More ants: Nature Gift Store Live Ant Farm Ants
When you are ready to restock your ant farm, don’t miss out on this great value: a double order of two tubes shipped to your door. Healthy, vigorous red harvester ants are entertaining to watch and endlessly fascinating.
Magnifying glass: Magnifying Glass 3X Magnifier (Orange) for Seniors & Kids
A magnifying glass offers the viewer a closer look while ants work. Choose a lightweight, handheld glass suitable for children’s small hands to hold. Children love to get a “closer look” at nature, and a magnifying glass helps to stimulate their inquisitive minds.
Budget-friendly: In this price range, ant farms are novelty toys that are not meant to last. They are likely manufactured from inexpensive materials and may break and spill if the case drops. Ant farms in the budget-friendly price range sell for $8.99 to $11.99. If you wish to order ants, a tube of approximately 50 ants costs an additional $8.99 or so.
Mid-range: In the price range between $13 and $32, expect to find sturdy, well-constructed ant farms that are guaranteed not to break.

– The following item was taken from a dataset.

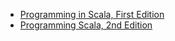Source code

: * [Programming in Scala, First Edition](http://www.artima.com/pins1ed/index.html)
* [Programming Scala, 2nd Edition](http://shop.oreilly.com/product/0636920033073.do)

These farms make excellent teaching tools in the classroom and are entertaining in the home, as well.
Expensive: If you desire an elaborate system of multiple chambers with connecting passages, you can find several manufacturers that offer connecting systems. With a system like this, which costs anywhere from $32 to $300, you can create an ant farm of your own design. These types of ant farms are frequently used in classroom settings.
There are more than 12,000 species of ants living in a diverse array of habitats in locations around the world. More than 700 species of ants live in the U.S.
The Light-up Ant Habitat for Kids is a great classroom teaching tool. It’s also a nice gift for children. Filled with a bright blue, space-age edible gel that glows in the dark, this ant farm is a fun night light as well. It’s an excellent value for the money.
Educational Insights Geosafari Ant Factory is an unbreakable ant farm that comes with a helpful 24-page guide as well as a coupon for ordering your ants. A tunnel-starting tool is included. Children eight years and older will love this kit.
Q. What should I do with ants when they die?
A. As they expire, you will need to remove them regularly. As mentioned, the average life span is six months, but lifespan depends on the age of the ants when you get them, the source of the ants, the condition of the kits, and other mitigating factors, such as temperature and humidity.
Q. Can I mix ants I find in the garden with ants that came with my ant farm?
A. You should not mix different kinds of ants together. If you find and capture your own, they must be gathered from the same source or ant hill. If not, they will fight and kill each other.